Meeting Abstract
53.5 Tuesday, Jan. 5 Oxygen-induced plasticity and evolution of larval tail morphology in stream and pond-breeding salamanders (genus Ambystoma) LANDBERG, Tobias; University of Connecticut tobias.landberg@uconn.edu
Adaptive variation in larval ecotypes has evolved in five salamander families, but the environmental contributions to evolutionary differences are barely explored. Large gills and tail fins contribute to gas exchange in low-oxygen pond-dwelling larvae. Reduced gills and tail area in stream dwelling larvae decrease drag and should mitigate against drifting in high flow (and high oxygen) streams. I investigated the evolution of larval morphology in two salamander species with ancestral pond-dwelling larval habits (Ambystoma maculatum & A. texanum) and one derived stream species (A. barbouri).
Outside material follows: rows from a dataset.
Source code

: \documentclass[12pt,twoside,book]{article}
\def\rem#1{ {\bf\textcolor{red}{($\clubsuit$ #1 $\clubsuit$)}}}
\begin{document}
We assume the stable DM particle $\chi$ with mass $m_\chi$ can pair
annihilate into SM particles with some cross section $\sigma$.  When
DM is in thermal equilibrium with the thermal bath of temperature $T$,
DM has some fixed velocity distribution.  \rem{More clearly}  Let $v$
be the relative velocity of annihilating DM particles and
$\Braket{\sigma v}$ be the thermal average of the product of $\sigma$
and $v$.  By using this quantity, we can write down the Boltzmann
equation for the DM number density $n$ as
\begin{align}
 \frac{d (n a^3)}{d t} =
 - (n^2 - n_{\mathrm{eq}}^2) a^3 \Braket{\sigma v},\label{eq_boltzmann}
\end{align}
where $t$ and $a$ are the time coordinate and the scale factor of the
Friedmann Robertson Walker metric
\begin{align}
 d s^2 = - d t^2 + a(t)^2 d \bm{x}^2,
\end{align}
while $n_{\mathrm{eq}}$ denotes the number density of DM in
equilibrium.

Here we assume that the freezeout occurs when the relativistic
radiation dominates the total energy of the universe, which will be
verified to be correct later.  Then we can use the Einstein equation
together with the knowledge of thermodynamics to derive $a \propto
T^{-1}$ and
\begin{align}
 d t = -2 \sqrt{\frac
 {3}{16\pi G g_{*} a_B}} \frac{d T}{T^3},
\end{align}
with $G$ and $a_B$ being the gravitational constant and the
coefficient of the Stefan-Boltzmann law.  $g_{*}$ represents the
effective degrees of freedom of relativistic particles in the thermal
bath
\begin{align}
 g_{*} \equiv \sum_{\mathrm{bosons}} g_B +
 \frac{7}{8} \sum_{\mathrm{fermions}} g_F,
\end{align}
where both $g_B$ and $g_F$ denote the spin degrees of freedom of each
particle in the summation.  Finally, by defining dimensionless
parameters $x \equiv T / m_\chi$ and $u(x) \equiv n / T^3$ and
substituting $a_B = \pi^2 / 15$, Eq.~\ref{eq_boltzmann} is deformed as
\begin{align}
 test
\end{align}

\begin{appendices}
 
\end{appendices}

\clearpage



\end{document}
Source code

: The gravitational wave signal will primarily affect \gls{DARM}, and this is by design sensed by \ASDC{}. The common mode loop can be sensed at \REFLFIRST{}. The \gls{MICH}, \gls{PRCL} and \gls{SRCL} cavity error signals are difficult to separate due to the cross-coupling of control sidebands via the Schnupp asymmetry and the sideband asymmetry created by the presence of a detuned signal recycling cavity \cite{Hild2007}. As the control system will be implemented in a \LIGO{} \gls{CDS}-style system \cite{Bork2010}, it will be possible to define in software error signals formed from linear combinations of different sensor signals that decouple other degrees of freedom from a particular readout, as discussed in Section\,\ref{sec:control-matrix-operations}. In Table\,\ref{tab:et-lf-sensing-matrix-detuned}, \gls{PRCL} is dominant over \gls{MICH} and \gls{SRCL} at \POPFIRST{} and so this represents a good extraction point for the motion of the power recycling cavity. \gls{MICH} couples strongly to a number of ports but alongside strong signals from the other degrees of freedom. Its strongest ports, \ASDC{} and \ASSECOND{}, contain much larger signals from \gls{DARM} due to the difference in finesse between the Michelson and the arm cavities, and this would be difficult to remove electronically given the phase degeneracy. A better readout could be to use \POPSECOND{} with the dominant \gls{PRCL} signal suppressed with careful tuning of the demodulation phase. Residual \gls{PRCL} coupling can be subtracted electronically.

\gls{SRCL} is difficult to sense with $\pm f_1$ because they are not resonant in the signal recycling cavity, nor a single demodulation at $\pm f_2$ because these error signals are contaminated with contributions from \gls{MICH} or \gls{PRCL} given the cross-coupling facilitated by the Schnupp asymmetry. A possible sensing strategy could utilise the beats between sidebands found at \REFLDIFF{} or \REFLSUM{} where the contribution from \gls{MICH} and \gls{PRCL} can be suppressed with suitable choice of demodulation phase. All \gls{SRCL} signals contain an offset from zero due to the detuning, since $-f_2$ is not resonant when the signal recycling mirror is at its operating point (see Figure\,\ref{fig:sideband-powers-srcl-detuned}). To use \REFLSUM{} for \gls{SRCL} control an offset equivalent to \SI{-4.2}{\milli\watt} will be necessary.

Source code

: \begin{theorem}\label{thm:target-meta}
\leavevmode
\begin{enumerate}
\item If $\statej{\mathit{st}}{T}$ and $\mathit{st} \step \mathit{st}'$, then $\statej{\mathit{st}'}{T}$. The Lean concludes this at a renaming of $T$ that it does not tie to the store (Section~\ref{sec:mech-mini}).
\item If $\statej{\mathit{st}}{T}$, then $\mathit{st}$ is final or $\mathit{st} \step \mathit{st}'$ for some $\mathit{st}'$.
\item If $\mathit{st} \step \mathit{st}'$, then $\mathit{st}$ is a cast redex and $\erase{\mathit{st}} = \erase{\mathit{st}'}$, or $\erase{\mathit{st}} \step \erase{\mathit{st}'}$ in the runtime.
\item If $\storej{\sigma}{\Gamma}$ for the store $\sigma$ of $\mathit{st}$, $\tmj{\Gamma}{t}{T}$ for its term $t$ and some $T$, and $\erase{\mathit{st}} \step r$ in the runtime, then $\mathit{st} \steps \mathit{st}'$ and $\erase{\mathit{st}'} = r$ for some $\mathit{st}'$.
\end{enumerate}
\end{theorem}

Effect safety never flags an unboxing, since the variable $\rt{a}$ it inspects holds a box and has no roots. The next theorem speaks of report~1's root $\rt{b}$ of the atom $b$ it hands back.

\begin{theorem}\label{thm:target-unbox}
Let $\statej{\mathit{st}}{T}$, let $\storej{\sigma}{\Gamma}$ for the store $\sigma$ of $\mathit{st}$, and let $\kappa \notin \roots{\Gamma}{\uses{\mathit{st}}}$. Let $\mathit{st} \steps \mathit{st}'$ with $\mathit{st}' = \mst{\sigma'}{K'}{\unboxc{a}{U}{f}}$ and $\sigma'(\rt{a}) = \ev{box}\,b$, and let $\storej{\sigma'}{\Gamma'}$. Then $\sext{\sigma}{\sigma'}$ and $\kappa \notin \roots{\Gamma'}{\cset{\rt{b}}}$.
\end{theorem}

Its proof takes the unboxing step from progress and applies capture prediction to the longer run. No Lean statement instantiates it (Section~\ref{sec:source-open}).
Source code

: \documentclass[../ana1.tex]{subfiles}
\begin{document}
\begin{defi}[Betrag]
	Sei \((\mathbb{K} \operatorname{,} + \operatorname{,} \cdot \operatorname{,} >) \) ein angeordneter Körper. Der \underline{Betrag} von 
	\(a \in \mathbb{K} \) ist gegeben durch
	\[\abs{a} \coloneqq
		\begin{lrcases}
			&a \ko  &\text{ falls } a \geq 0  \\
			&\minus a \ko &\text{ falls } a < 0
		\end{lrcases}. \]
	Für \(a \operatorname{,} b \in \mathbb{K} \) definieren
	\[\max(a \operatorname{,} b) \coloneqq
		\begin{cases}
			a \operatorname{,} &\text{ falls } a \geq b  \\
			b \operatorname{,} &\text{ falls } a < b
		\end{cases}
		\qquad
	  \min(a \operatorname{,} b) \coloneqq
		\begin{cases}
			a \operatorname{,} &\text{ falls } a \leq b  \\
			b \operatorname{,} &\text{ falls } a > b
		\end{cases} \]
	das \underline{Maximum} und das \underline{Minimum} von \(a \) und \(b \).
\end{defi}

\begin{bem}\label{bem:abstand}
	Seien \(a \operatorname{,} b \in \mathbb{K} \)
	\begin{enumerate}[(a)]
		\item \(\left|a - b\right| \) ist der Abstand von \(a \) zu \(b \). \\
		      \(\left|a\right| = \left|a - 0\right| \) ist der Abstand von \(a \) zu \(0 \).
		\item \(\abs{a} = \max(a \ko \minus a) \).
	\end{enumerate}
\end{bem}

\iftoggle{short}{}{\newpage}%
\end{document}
As predicted, the derived stream species has a shorter tail relative to snout vent length and smaller tail area relative to tail length than its pond-breeding sister species, A. texanum. In all three species, tail fin area decreased in high oxygen relative to low oxygen. Oxygen-induced tail area plasticity contributes to evolutionary differences between stream and pond species because wild oxygen levels differ. When raised similarly, the difference between pond and stream sister species decreased. However, fixed differences in egg size–snout/vent length and relative tail length account for the majority of sister species’ differences. Since the ancestral response to oxygen was apparently in the direction of tail shape evolution in the derived stream larvae, primitively pond-breeding salamanders similar to A. texanum invading streams 1-2 million years ago would have experienced relatively high oxygen levels and an induced plastic response that reduced tail area. This underscores that environmentally-induced variation not only contributes to current adaptive phenotypes, but can serve as a primary source of initial variation for adaptation.